The ethics of indecency: censorship, sexuality, and the voice of the academy in the narration of 'Jacob's Room.'

Twentieth Century Literature, Winter, 1997 by Susan C. Harris

However, as the narrative focus shifts away from Jacob's women, the narrator's control over sexual discourse appears to weaken, and it begins to look as if it may be possible for some things to slip through its net. The actions of Woolf's censor and Foucault's description of the regulation of sexual desire begin to diverge as the academic narrator encounters forms of sexuality that seem able to defeat its attempts at sublimation and control. By localizing the regulation of sexuality within a specific institutional complex - the academy and the cultural values it supports - Woolf identifies a discrete target that can be directly attacked as Foucault's seamless web of power relations cannot be. In Woolf's paradigm there are some subjects that the academy cannot afford to touch, even in order to sublimate and redirect them through discourse. As those subjects approach the foreground, they force the academic narrator to take steps that destroy its "ability to hide [its] own mechanisms" (Foucault 86) and thus the overall effectiveness of the academy's regulatory project.
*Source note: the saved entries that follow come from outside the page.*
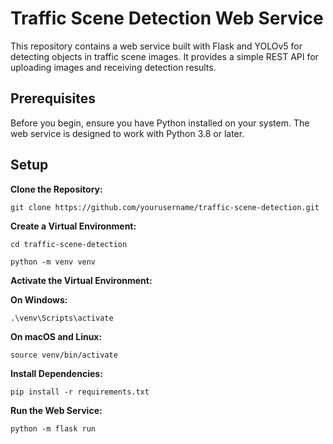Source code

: 
# Traffic Scene Detection Web Service

This repository contains a web service built with Flask and YOLOv5 for detecting objects in traffic scene images. It provides a simple REST API for uploading images and receiving detection results.

## Prerequisites  

Before you begin, ensure you have Python installed on your system. The web service is designed to work with Python 3.8 or later.

## Setup

**Clone the Repository:**

```
git clone https://github.com/yourusername/traffic-scene-detection.git
```

**Create a Virtual Environment:**

```
cd traffic-scene-detection

python -m venv venv
```

**Activate the Virtual Environment:**

**On Windows:**

```
.\venv\Scripts\activate
```

**On macOS and Linux:**

```
source venv/bin/activate
```

**Install Dependencies:**

```
pip install -r requirements.txt
```

**Run the Web Service:**

```
python -m flask run
```
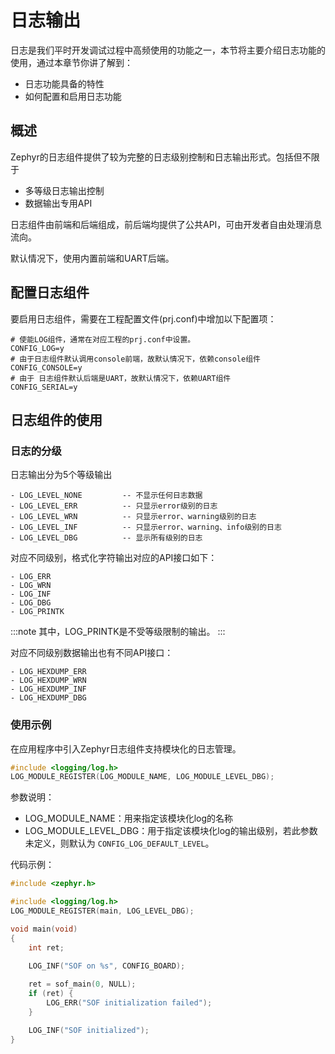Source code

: # 日志输出

日志是我们平时开发调试过程中高频使用的功能之一，本节将主要介绍日志功能的使用，通过本章节你讲了解到：
- 日志功能具备的特性
- 如何配置和启用日志功能

## 概述
Zephyr的日志组件提供了较为完整的日志级别控制和日志输出形式。包括但不限于
- 多等级日志输出控制
- 数据输出专用API


日志组件由前端和后端组成，前后端均提供了公共API，可由开发者自由处理消息流向。

默认情况下，使用内置前端和UART后端。


## 配置日志组件

要启用日志组件，需要在工程配置文件(prj.conf)中增加以下配置项：

```shell
# 使能LOG组件，通常在对应工程的prj.conf中设置。
CONFIG_LOG=y
# 由于日志组件默认调用console前端，故默认情况下，依赖console组件
CONFIG_CONSOLE=y
# 由于 日志组件默认后端是UART，故默认情况下，依赖UART组件
CONFIG_SERIAL=y
```


## 日志组件的使用
### 日志的分级
日志输出分为5个等级输出

    - LOG_LEVEL_NONE         -- 不显示任何日志数据
    - LOG_LEVEL_ERR          -- 只显示error级别的日志
    - LOG_LEVEL_WRN          -- 只显示error、warning级别的日志
    - LOG_LEVEL_INF          -- 只显示error、warning、info级别的日志
    - LOG_LEVEL_DBG          -- 显示所有级别的日志


对应不同级别，格式化字符输出对应的API接口如下：

    - LOG_ERR
    - LOG_WRN
    - LOG_INF
    - LOG_DBG
    - LOG_PRINTK

:::note
其中，LOG_PRINTK是不受等级限制的输出。
:::


对应不同级别数据输出也有不同API接口：

    - LOG_HEXDUMP_ERR
    - LOG_HEXDUMP_WRN
    - LOG_HEXDUMP_INF
    - LOG_HEXDUMP_DBG

### 使用示例
在应用程序中引入Zephyr日志组件支持模块化的日志管理。
```c
#include <logging/log.h>
LOG_MODULE_REGISTER(LOG_MODULE_NAME, LOG_MODULE_LEVEL_DBG);
```
参数说明：
- LOG_MODULE_NAME：用来指定该模块化log的名称
- LOG_MODULE_LEVEL_DBG：用于指定该模块化log的输出级别，若此参数未定义，则默认为 ``CONFIG_LOG_DEFAULT_LEVEL``。

代码示例：

```c
#include <zephyr.h>

#include <logging/log.h>
LOG_MODULE_REGISTER(main, LOG_LEVEL_DBG);

void main(void)
{
	int ret;

	LOG_INF("SOF on %s", CONFIG_BOARD);
    
	ret = sof_main(0, NULL);
	if (ret) {
		LOG_ERR("SOF initialization failed");
	}

	LOG_INF("SOF initialized");
}
```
As Clara and Florinda recede, the academic narrator finds its job getting harder and harder. Consorting with mindless prostitutes or timid debutantes is all very well; but Jacob is also in touch with something that could be even more dangerous to the patriarchal academy than a thinking Florinda or an audacious Clara. The most formidable threat to the academy's control over sexuality is Bonamy, not Florinda. And as Jacob's trip to Greece and consequent affair with Sandra Wentworth Williams push Bonamy's sexual desire for Jacob closer to the surface, the finer methods of censorial control become insufficient. To keep the secret, the censorial narrator must resort to more and more drastic modes of censorship.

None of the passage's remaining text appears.